------ Dataset entries
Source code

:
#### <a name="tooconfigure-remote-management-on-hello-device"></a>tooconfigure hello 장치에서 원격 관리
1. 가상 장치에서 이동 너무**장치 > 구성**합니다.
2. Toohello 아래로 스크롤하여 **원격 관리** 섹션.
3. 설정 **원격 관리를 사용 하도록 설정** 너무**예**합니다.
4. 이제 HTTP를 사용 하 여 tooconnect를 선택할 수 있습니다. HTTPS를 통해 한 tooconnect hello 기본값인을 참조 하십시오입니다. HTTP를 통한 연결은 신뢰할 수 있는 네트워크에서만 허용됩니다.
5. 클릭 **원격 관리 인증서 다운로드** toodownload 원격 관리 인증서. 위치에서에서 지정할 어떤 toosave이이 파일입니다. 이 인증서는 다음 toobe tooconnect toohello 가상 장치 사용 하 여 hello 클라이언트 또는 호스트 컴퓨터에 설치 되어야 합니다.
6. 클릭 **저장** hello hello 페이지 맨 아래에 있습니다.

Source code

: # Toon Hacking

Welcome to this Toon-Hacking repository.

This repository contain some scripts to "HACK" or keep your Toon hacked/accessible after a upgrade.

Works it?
------------
— Task objective —
Exactly the lines running from the top of the records to the line that contains "4. 이제 HTTP를", inclusive, must be set down, and nothing more.

— Worked solution —
Source code

:
#### <a name="tooconfigure-remote-management-on-hello-device"></a>tooconfigure hello 장치에서 원격 관리
1. 가상 장치에서 이동 너무**장치 > 구성**합니다.
2. Toohello 아래로 스크롤하여 **원격 관리** 섹션.
3. 설정 **원격 관리를 사용 하도록 설정** 너무**예**합니다.
4. 이제 HTTP를 사용 하 여 tooconnect를 선택할 수 있습니다. HTTPS를 통해 한 tooconnect hello 기본값인을 참조 하십시오입니다. HTTP를 통한 연결은 신뢰할 수 있는 네트워크에서만 허용됩니다.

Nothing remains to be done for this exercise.